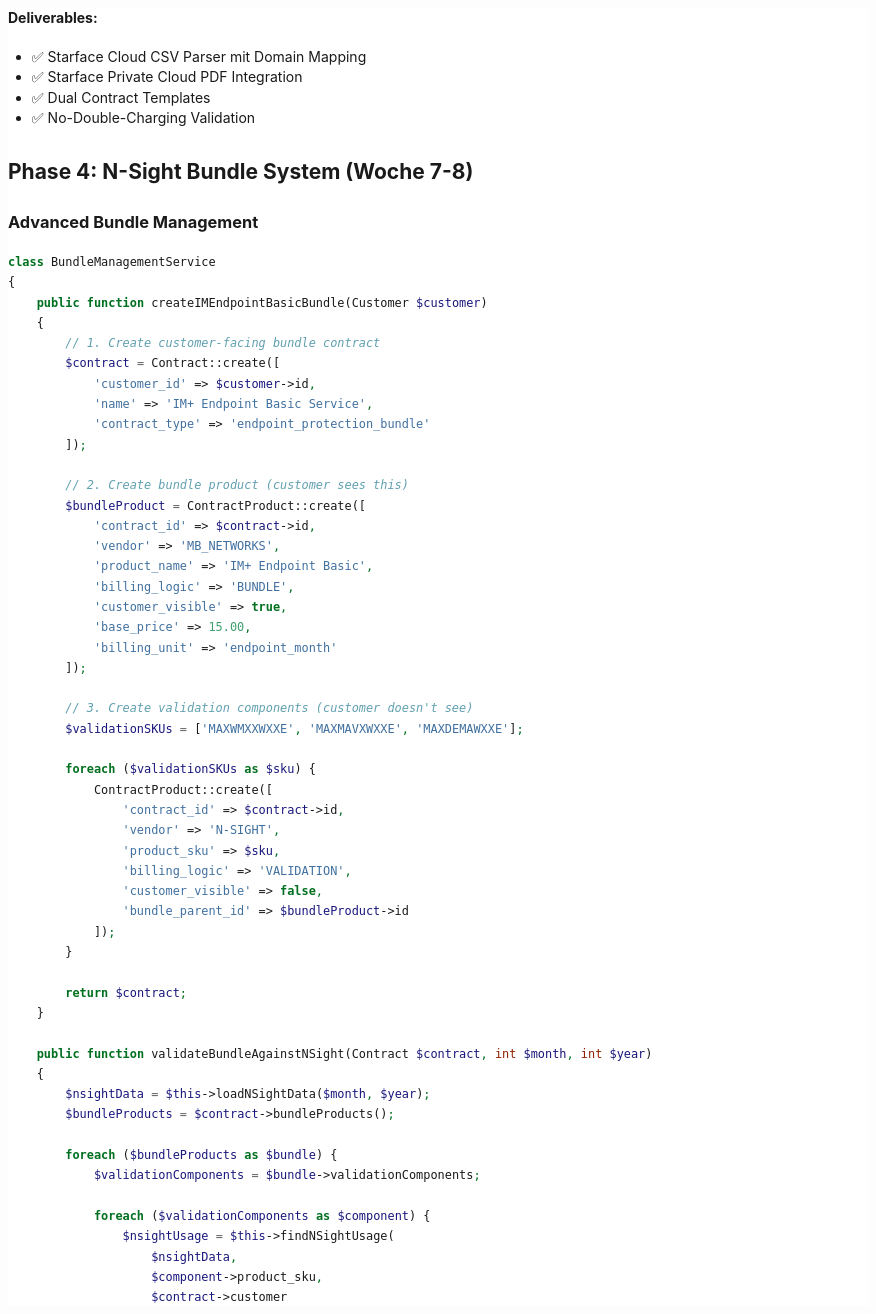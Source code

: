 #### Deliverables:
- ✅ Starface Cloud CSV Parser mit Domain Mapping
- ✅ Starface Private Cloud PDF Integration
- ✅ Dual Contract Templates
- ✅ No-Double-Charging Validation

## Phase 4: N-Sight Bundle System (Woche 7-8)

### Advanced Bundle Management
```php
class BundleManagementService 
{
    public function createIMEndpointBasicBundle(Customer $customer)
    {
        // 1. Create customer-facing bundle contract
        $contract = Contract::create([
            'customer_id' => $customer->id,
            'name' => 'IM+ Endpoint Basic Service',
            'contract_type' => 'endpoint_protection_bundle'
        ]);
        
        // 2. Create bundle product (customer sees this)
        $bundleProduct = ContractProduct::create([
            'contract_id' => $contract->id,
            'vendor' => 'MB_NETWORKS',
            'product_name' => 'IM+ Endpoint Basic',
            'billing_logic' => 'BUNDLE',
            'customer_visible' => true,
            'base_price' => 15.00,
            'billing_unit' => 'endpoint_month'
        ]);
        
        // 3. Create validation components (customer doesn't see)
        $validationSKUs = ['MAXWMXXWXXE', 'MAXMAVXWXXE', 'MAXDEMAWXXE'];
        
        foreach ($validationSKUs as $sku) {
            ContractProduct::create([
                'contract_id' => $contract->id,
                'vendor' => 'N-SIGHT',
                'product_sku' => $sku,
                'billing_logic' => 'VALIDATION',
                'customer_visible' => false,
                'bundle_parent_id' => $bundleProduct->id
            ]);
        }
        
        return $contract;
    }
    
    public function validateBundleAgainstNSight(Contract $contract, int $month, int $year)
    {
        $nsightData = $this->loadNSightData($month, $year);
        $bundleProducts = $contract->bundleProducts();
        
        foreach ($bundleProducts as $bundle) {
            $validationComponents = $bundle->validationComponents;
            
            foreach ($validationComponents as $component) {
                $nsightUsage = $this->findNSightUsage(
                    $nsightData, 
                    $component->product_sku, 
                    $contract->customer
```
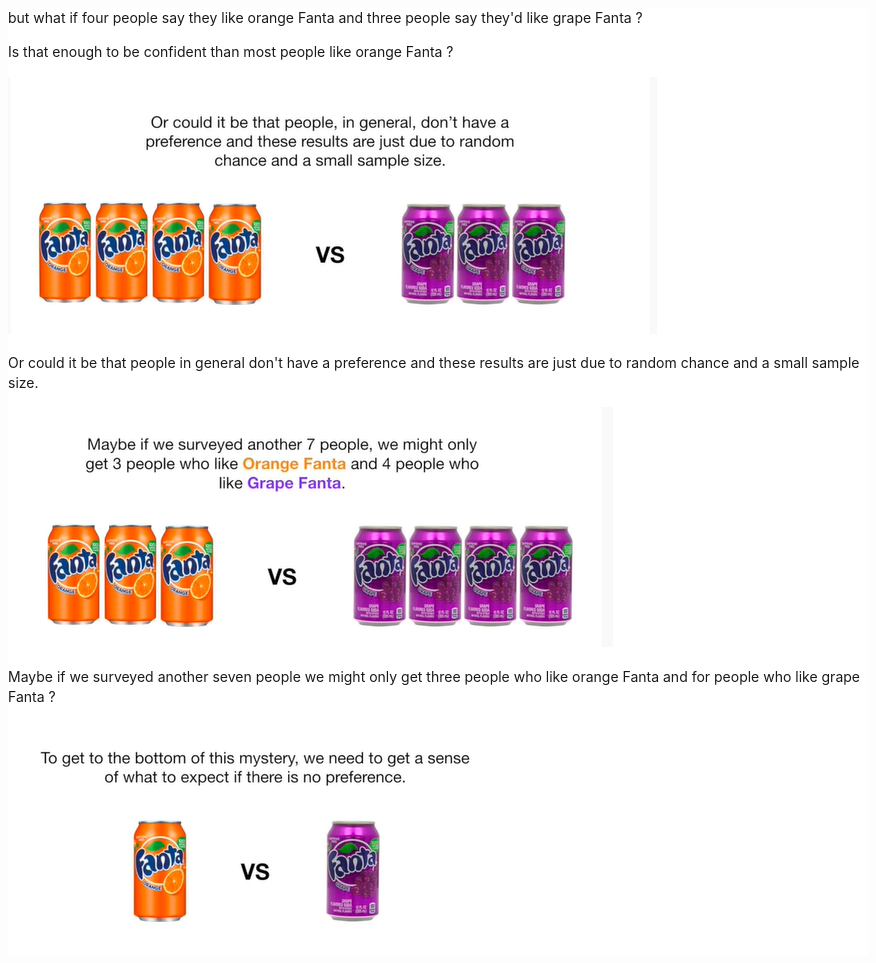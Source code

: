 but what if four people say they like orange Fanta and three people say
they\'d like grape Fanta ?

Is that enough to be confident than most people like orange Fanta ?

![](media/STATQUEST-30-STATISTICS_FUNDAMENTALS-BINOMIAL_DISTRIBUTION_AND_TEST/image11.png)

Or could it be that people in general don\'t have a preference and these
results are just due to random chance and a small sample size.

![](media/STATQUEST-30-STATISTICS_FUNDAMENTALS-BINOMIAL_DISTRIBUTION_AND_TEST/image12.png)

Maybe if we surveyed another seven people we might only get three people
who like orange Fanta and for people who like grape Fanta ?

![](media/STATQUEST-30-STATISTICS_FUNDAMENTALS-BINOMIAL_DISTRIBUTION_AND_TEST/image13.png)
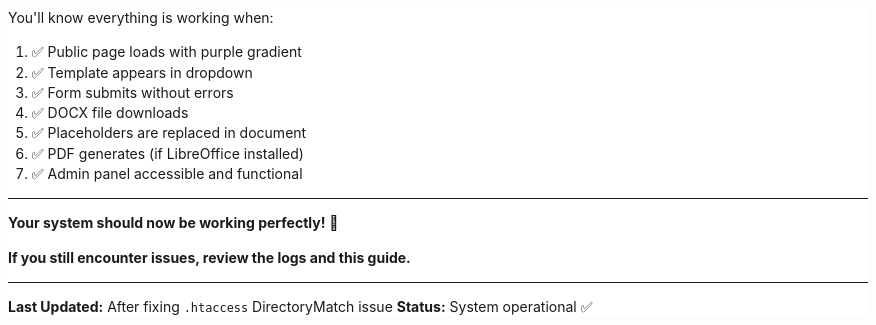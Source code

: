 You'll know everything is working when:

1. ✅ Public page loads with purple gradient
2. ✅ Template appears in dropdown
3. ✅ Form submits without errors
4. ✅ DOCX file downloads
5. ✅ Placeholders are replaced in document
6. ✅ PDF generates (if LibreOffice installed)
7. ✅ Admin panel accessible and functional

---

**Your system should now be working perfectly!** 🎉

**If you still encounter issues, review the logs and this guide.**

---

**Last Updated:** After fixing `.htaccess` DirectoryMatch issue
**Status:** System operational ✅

==

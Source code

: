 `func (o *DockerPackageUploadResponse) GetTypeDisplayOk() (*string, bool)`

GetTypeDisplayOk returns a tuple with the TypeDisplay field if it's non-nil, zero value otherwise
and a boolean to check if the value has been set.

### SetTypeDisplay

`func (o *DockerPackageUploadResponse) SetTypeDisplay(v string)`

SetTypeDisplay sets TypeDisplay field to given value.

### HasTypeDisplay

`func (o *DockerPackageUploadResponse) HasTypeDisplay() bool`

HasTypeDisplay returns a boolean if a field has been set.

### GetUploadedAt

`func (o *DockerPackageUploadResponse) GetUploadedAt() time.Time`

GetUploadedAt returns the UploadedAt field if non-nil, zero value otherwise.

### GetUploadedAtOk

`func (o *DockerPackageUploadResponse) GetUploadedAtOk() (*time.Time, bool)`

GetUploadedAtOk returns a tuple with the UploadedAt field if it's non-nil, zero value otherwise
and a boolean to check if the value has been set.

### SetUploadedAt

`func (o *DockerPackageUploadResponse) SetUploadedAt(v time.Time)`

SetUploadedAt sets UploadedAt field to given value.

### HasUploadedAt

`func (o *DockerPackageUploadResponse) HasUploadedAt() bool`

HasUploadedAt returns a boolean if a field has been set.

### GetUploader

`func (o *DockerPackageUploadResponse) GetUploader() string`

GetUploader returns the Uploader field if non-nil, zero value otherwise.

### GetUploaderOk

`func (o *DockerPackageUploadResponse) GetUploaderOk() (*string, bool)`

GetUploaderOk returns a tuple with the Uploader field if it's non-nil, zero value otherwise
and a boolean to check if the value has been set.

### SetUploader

What needs to be done
Find each line in the listing above that contains "validationSKUs", and copy that line.

Expected answer
        $validationSKUs = ['MAXWMXXWXXE', 'MAXMAVXWXXE', 'MAXDEMAWXXE'];
        foreach ($validationSKUs as $sku) {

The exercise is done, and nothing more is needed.